I suppose ivus scans are quite complicated and apparently cumbersome to measure. I wouldn't know what renders a scan unreadable. I guess we'll have to see what the final cart II data show to see if they cherry picked in this interim analysis.
I think the bottom line for agix is the arise-events trial will be the new binary event and a HUGE one at that. Unless they agree to merge in the interim. Arise aftermath (up or down) will make cart II action seem insignificant.

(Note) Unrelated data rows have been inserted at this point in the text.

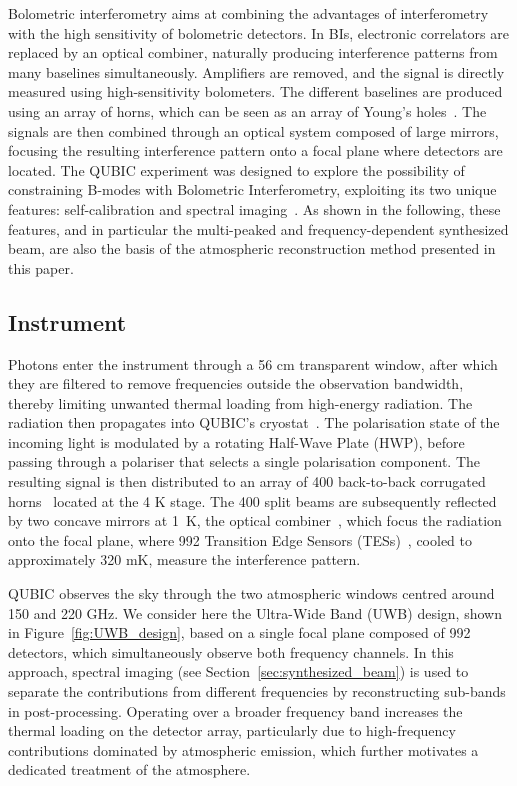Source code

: \documentclass[a4paper,11pt]{article}
\begin{document}
Bolometric interferometry aims at combining the advantages of interferometry with the high sensitivity of bolometric detectors. In BIs, electronic correlators are replaced by an optical combiner, naturally producing interference patterns from many baselines simultaneously. Amplifiers are removed, and the signal is directly measured using high-sensitivity bolometers. The different baselines are produced using an array of horns, which can be seen as an array of Young's holes~\cite{young1804}. The signals are then combined through an optical system composed of large mirrors, focusing the resulting interference pattern onto a focal plane where detectors are located. The QUBIC experiment was designed to explore the possibility of constraining B-modes with Bolometric Interferometry, exploiting its two unique features: self-calibration and spectral imaging~\cite{QUBICI}. As shown in the following, these features, and in particular the multi-peaked and frequency-dependent synthesized beam, are also the basis of the atmospheric reconstruction method presented in this paper.

\subsection{Instrument}
\label{sec:instrument}

Photons enter the instrument through a 56 cm transparent window, after which they are filtered to remove frequencies outside the observation bandwidth, thereby limiting unwanted thermal loading from high-energy radiation. The radiation then propagates into QUBIC's cryostat~\cite{QUBICV}. The polarisation state of the incoming light is modulated by a rotating Half-Wave Plate (HWP), before passing through a polariser that selects a single polarisation component. The resulting signal is then distributed to an array of 400 back-to-back corrugated horns~\cite{QUBICVII} located at the 4 K stage. The 400 split beams are subsequently reflected by two concave mirrors at 1~K, the optical combiner~\cite{QUBICVIII}, which focus the radiation onto the focal plane, where 992 Transition Edge Sensors (TESs)~\cite{QUBICIV}, cooled to approximately 320 mK, measure the interference pattern.

QUBIC observes the sky through the two atmospheric windows centred around 150 and 220 GHz. We consider here the Ultra-Wide Band (UWB) design, shown in Figure~\ref{fig:UWB_design}, based on a single focal plane composed of 992 detectors, which simultaneously observe both frequency channels. In this approach, spectral imaging (see Section~\ref{sec:synthesized_beam}) is used to separate the contributions from different frequencies by reconstructing sub-bands in post-processing. Operating over a broader frequency band increases the thermal loading on the detector array, particularly due to high-frequency contributions dominated by atmospheric emission, which further motivates a dedicated treatment of the atmosphere.
\end{document}
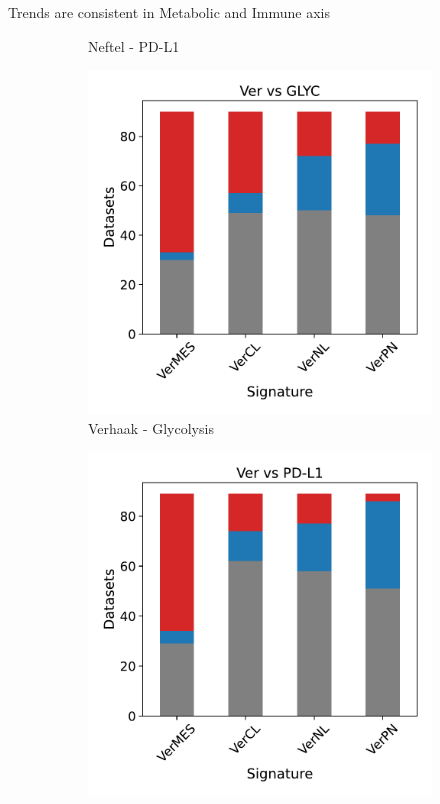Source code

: \documentclass[aspectratio=169,9pt]{beamer}
\begin{document}
\begin{frame}{Trends are consistent in Metabolic and Immune axis}
\begin{adjustwidth}{-5cm}{-5cm}
\begin{figure}
\begin{subfigure}[c]{0.27\textwidth}
                    \caption{Neftel - PD-L1}
                \end{subfigure}
                \pause
                \begin{subfigure}[c]{0.27\textwidth}
                    \centering
                    \includegraphics[width=\textwidth]{Bar_Bulk_Ver-GLYC}
                    \caption{Verhaak - Glycolysis}
                \end{subfigure}
                \begin{subfigure}[c]{0.27\textwidth}
                    \centering
                    \includegraphics[width=\textwidth]{Bar_Bulk_Ver-PD-L1}

\end{subfigure}
\end{figure}
\end{adjustwidth}
\end{frame}
\end{document}
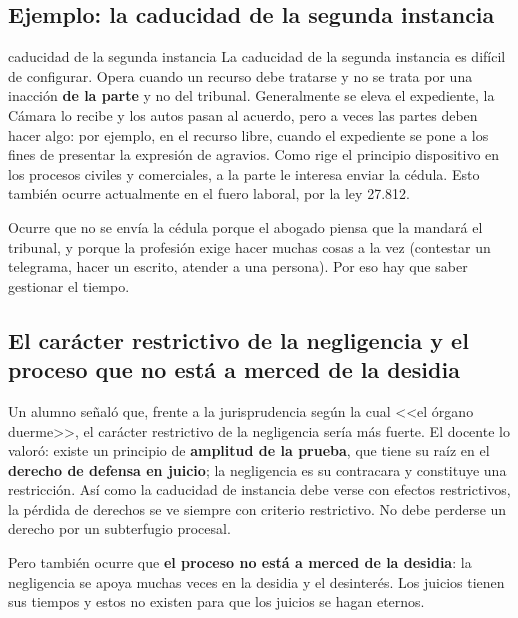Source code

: \documentclass[12pt,oneside]{book}
\begin{document}
\subsection{Ejemplo: la caducidad de la segunda instancia}

\begin{example}{caducidad de la segunda instancia}
La caducidad de la segunda instancia es difícil de configurar. Opera cuando un recurso debe tratarse y no se trata por una inacción \textbf{de la parte} y no del tribunal. Generalmente se eleva el expediente, la Cámara lo recibe y los autos pasan al acuerdo, pero a veces las partes deben hacer algo: por ejemplo, en el recurso libre, cuando el expediente se pone a los fines de presentar la expresión de agravios. Como rige el principio dispositivo en los procesos civiles y comerciales, a la parte le interesa enviar la cédula. Esto también ocurre actualmente en el fuero laboral, por la ley 27.812.

Ocurre que no se envía la cédula porque el abogado piensa que la mandará el tribunal, y porque la profesión exige hacer muchas cosas a la vez (contestar un telegrama, hacer un escrito, atender a una persona). Por eso hay que saber gestionar el tiempo.
\end{example}


\subsection{El carácter restrictivo de la negligencia y el proceso que no está a merced de la desidia}

Un alumno señaló que, frente a la jurisprudencia según la cual <<el órgano duerme>>, el carácter restrictivo de la negligencia sería más fuerte. El docente lo valoró: existe un principio de \textbf{amplitud de la prueba}, que tiene su raíz en el \textbf{derecho de defensa en juicio}; la negligencia es su contracara y constituye una restricción. Así como la caducidad de instancia debe verse con efectos restrictivos, la pérdida de derechos se ve siempre con criterio restrictivo. No debe perderse un derecho por un subterfugio procesal.

Pero también ocurre que \textbf{el proceso no está a merced de la desidia}: la negligencia se apoya muchas veces en la desidia y el desinterés. Los juicios tienen sus tiempos y estos no existen para que los juicios se hagan eternos.
\end{document}
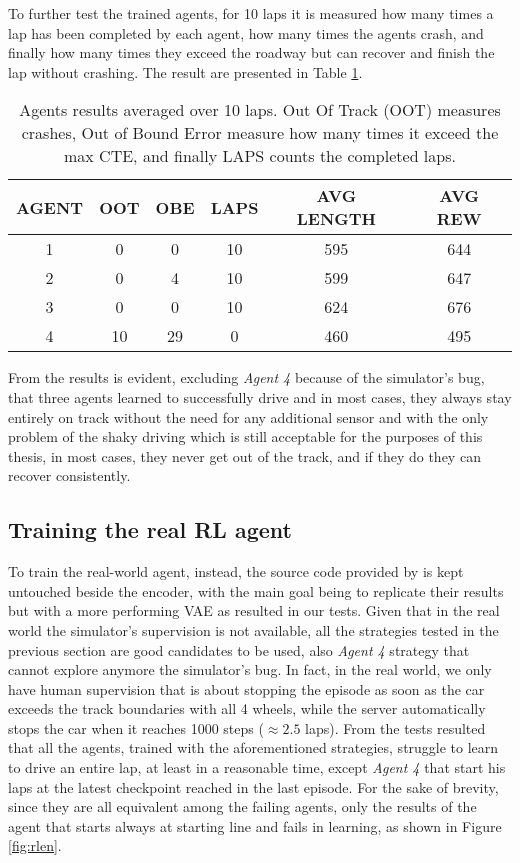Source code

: To further test the trained agents, for 10 laps it is measured how many times a lap has been completed by each agent, how many times the agents crash, and finally how many times they exceed the roadway but can recover and finish the lap without crashing. The result are presented in Table \ref{tab:simagent}.
\begin{table}
  \centering
  \begin{tabular}{|c|c|c|c|c|c|}
  \hline
  AGENT & OOT & OBE & LAPS & AVG LENGTH & AVG REW \\ \hline
  1 & 0 & 0 & 10 & 595 & 644 \\
  2 & 0 & 4 & 10 & 599 & 647  \\ \hline
  3 & 0 & 0 & 10 & 624 & 676 \\
  4 & 10 & 29 & 0 & 460 & 495  \\ \hline
  \end{tabular}
  \caption{Agents results averaged over 10 laps. Out Of Track (OOT) measures crashes, Out of Bound Error measure how many times it exceed the max CTE, and finally LAPS counts the completed laps.}
  \label{tab:simagent}
\end{table}
From the results is evident, excluding \textit{Agent 4} because of the simulator's bug, that three agents learned to successfully drive and in most cases, they always stay entirely on track without the need for any additional sensor and with the only problem of the shaky driving which is still acceptable for the purposes of this thesis, in most cases, they never get out of the track, and if they do they can recover consistently.

\subsection{Training the real RL agent}
To train the real-world agent, instead, the source code provided by \citet{learning-to-drive-in-5-minutes} is kept untouched beside the encoder, with the main goal being to replicate their results but with a more performing VAE as resulted in our tests. Given that in the real world the simulator's supervision is not available, all the strategies tested in the previous section are good candidates to be used, also \textit{Agent 4} strategy that cannot explore anymore the simulator's bug. In fact, in the real world, we only have human supervision that is about stopping the episode as soon as the car exceeds the track boundaries with all 4 wheels, while the server automatically stops the car when it reaches 1000 steps ($\approx 2.5$ laps). From the tests resulted that all the agents, trained with the aforementioned strategies, struggle to learn to drive an entire lap, at least in a reasonable time, except\textit{ Agent 4 }that start his laps at the latest checkpoint reached in the last episode. For the sake of brevity, since they are all equivalent among the failing agents, only the results of the agent that starts always at starting line and fails in learning, as shown in Figure \ref{fig:rlen}.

[If anything, Topol’s remarks reported today by Reuters are even harsher, in a professional sense, than what appeared in Barron’s (#msg-4186873). (FWIW: my own views on this trial are summarized in #msg-4197838.)]
NEW YORK, Oct 4 (Reuters) - AtheroGenics Inc. (AGIX) inappropriately used the name of a leading hospital to put a positive spin on a trial of its heart drug, the head of cardiovascular medicine at the hospital said on Monday.
Dr. Eric Topol of the Cleveland Clinic Foundation said the reliability of the company's clinical trial of a drug to help prevent heart disease was far from clear because the main goal of the trial was changed once it had begun.
"I feel very uncomfortable that the company has announced its positive results and used the Cleveland Clinic's name as supportive of them when the data are not at all conclusive or even in my mind suggestive because of all these irregularities," he said.
Topol first aired his views in Barron's at the weekend, sending its stock down 10 percent on Monday. It later recovered, closing up 4.8 percent at $34.50 on Nasdaq.
AtheroGenics on Monday took issue with Topol's assessment.
"We reported results of data that were analyzed by the Cleveland Clinic and we stand by the validity of those data," Mark Colonnese, chief financial officer of AtheroGenics, said in an interview late on Monday.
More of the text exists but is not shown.